ACRA states that filing ARs is vital because it gives critical information that helps the company’s stakeholders make informed decisions. AR should be lodged within 30 days after AGM. On the other hand, a company with share capital and has a branch registered outside Singapore has 60 days to do so.
What if a company fails to file AR?
ACRA takes enforcement action when a company fails to comply in filing AR. The governing body starts with a modest approach progressing to a more unwavering approach.
Initially, a late lodgment fee of S$300 is imposed against the company. Then, summons may be issued against a company director for non-compliance.
Companies may also be offered to pay a composition sum instead of facing prosecution. For a late AR filing breach, a minimum composition sum of S$500 is the penalty.
It is important to keep in mind that ACRA has the discretion not to offer composition after a summons is issued. They can also decide to take action against all or any of the company’s directors.

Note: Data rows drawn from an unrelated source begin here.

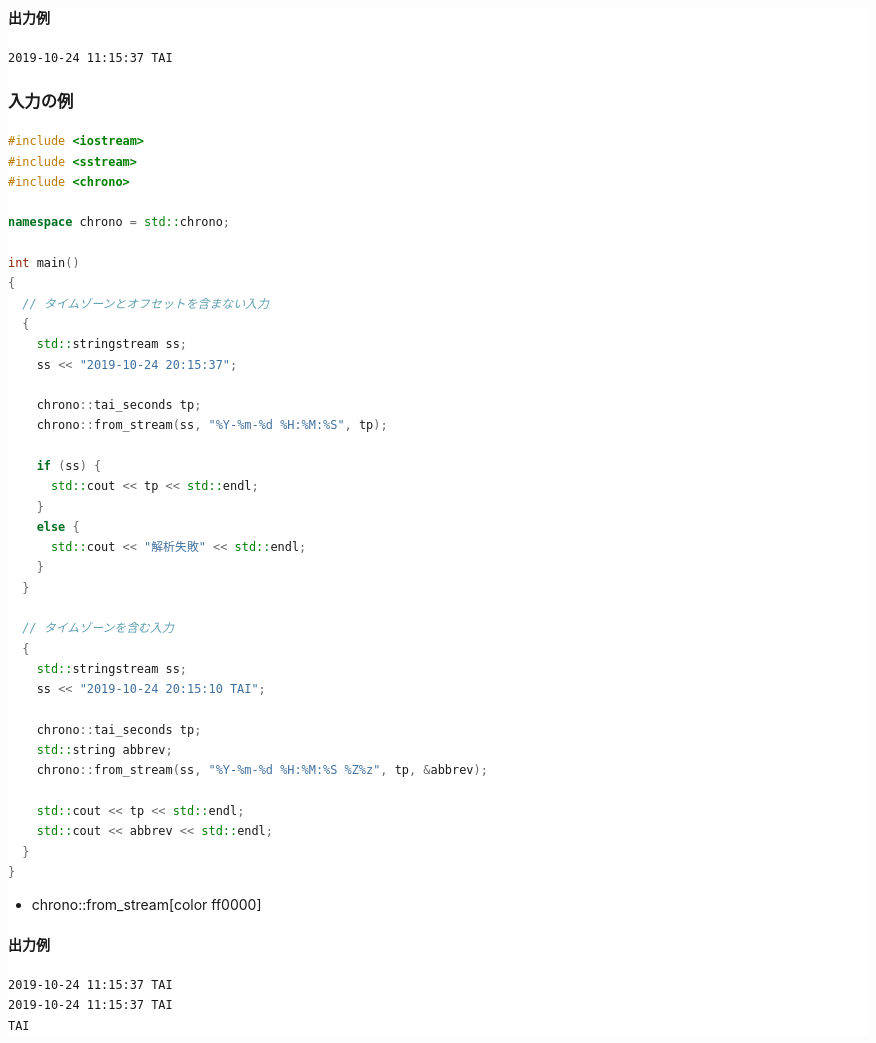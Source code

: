 #### 出力例
```
2019-10-24 11:15:37 TAI
```

### 入力の例
```cpp example
#include <iostream>
#include <sstream>
#include <chrono>

namespace chrono = std::chrono;

int main()
{
  // タイムゾーンとオフセットを含まない入力
  {
    std::stringstream ss;
    ss << "2019-10-24 20:15:37";

    chrono::tai_seconds tp;
    chrono::from_stream(ss, "%Y-%m-%d %H:%M:%S", tp);

    if (ss) {
      std::cout << tp << std::endl;
    }
    else {
      std::cout << "解析失敗" << std::endl;
    }
  }

  // タイムゾーンを含む入力
  {
    std::stringstream ss;
    ss << "2019-10-24 20:15:10 TAI";

    chrono::tai_seconds tp;
    std::string abbrev;
    chrono::from_stream(ss, "%Y-%m-%d %H:%M:%S %Z%z", tp, &abbrev);

    std::cout << tp << std::endl;
    std::cout << abbrev << std::endl;
  }
}
```
* chrono::from_stream[color ff0000]

#### 出力例
```
2019-10-24 11:15:37 TAI
2019-10-24 11:15:37 TAI
TAI
```

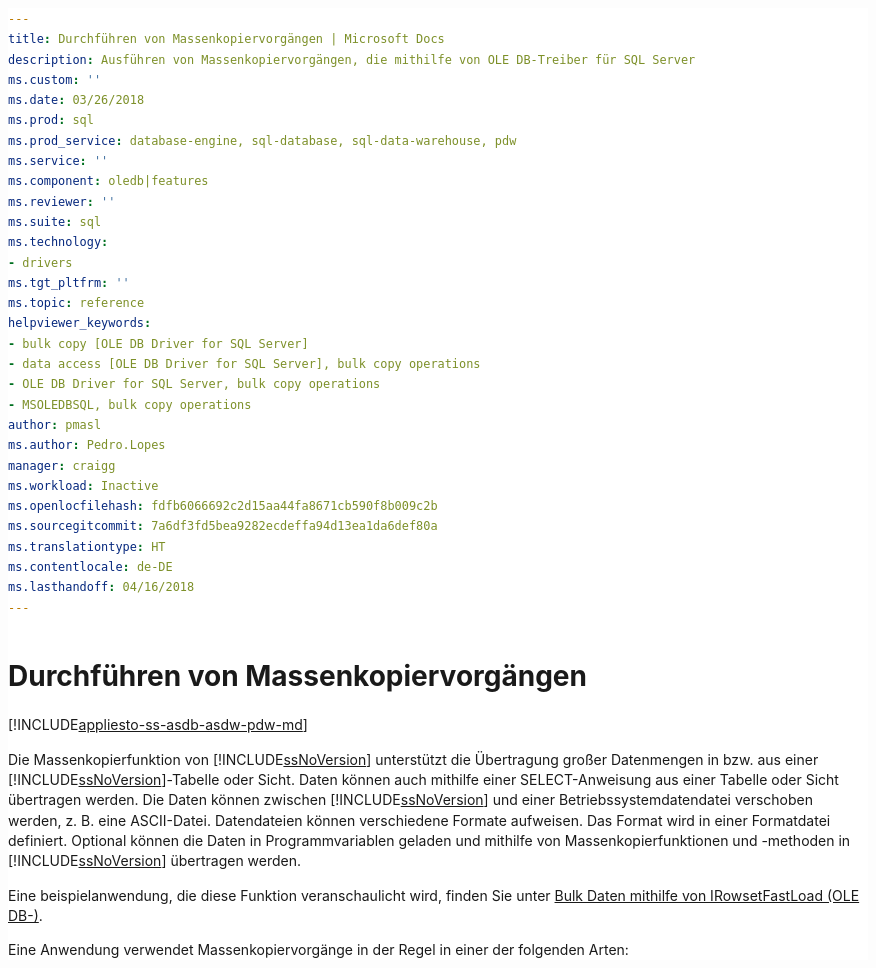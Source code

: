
 ```yaml
---
title: Durchführen von Massenkopiervorgängen | Microsoft Docs
description: Ausführen von Massenkopiervorgängen, die mithilfe von OLE DB-Treiber für SQL Server
ms.custom: ''
ms.date: 03/26/2018
ms.prod: sql
ms.prod_service: database-engine, sql-database, sql-data-warehouse, pdw
ms.service: ''
ms.component: oledb|features
ms.reviewer: ''
ms.suite: sql
ms.technology:
- drivers
ms.tgt_pltfrm: ''
ms.topic: reference
helpviewer_keywords:
- bulk copy [OLE DB Driver for SQL Server]
- data access [OLE DB Driver for SQL Server], bulk copy operations
- OLE DB Driver for SQL Server, bulk copy operations
- MSOLEDBSQL, bulk copy operations
author: pmasl
ms.author: Pedro.Lopes
manager: craigg
ms.workload: Inactive
ms.openlocfilehash: fdfb6066692c2d15aa44fa8671cb590f8b009c2b
ms.sourcegitcommit: 7a6df3fd5bea9282ecdeffa94d13ea1da6def80a
ms.translationtype: HT
ms.contentlocale: de-DE
ms.lasthandoff: 04/16/2018
---
```

# <a name="performing-bulk-copy-operations"></a>Durchführen von Massenkopiervorgängen
[!INCLUDE[appliesto-ss-asdb-asdw-pdw-md](../../../includes/appliesto-ss-asdb-asdw-pdw-md.md)]

  Die Massenkopierfunktion von [!INCLUDE[ssNoVersion](../../../includes/ssnoversion-md.md)] unterstützt die Übertragung großer Datenmengen in bzw. aus einer [!INCLUDE[ssNoVersion](../../../includes/ssnoversion-md.md)]-Tabelle oder Sicht. Daten können auch mithilfe einer SELECT-Anweisung aus einer Tabelle oder Sicht übertragen werden. Die Daten können zwischen [!INCLUDE[ssNoVersion](../../../includes/ssnoversion-md.md)] und einer Betriebssystemdatendatei verschoben werden, z. B. eine ASCII-Datei. Datendateien können verschiedene Formate aufweisen. Das Format wird in einer Formatdatei definiert. Optional können die Daten in Programmvariablen geladen und mithilfe von Massenkopierfunktionen und -methoden in [!INCLUDE[ssNoVersion](../../../includes/ssnoversion-md.md)] übertragen werden.  
  
 Eine beispielanwendung, die diese Funktion veranschaulicht wird, finden Sie unter [Bulk Daten mithilfe von IRowsetFastLoad &#40;OLE DB-&#41;](../../oledb/ole-db-how-to/bulk-copy-data-using-irowsetfastload-ole-db.md).  
  
 Eine Anwendung verwendet Massenkopiervorgänge in der Regel in einer der folgenden Arten:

A debarment regime was introduced in 2016 to debar any director or company secretary who is in default of an important requirement in the Companies Act. It includes failure to lodge compliance documents for a period of three months or more. A debarred person will not be able to take on any new appointment of other companies.
Additionally, a director who has at least three of his companies struck off by ACRA within five years will be disqualified from taking a similar position. The individual will not be allowed to take part in the management of another company for five years from the date on which the third company was struck off.
A business or directors may be prosecuted by ACRA if:
- They do not accept the offer of composition; or,
- ACRA decides not to offer composition for the breaches
ACRA will serve the summons to the company’s registered address or the director’s residential address. The summons will indicate the date, time, and which Court the director or the company’s representative has to appear before court. If deemed guilty of the charges, they may be fined up to a maximum S$5,000 per charge.
Making representation to ACRA
Company directors have the chance to make representations to ACRA for reviewing summons, reducing composition sums and late lodgement fees. The Registrar will need time to review the representations and such are rarely agreed on. It may take up to eight weeks to receive a response depending on the complexity of the charge.
A summoned individual can also seek the help of a compliance manager to discuss his case. The nominated compliance manager must complete a Representation Form to ACRA.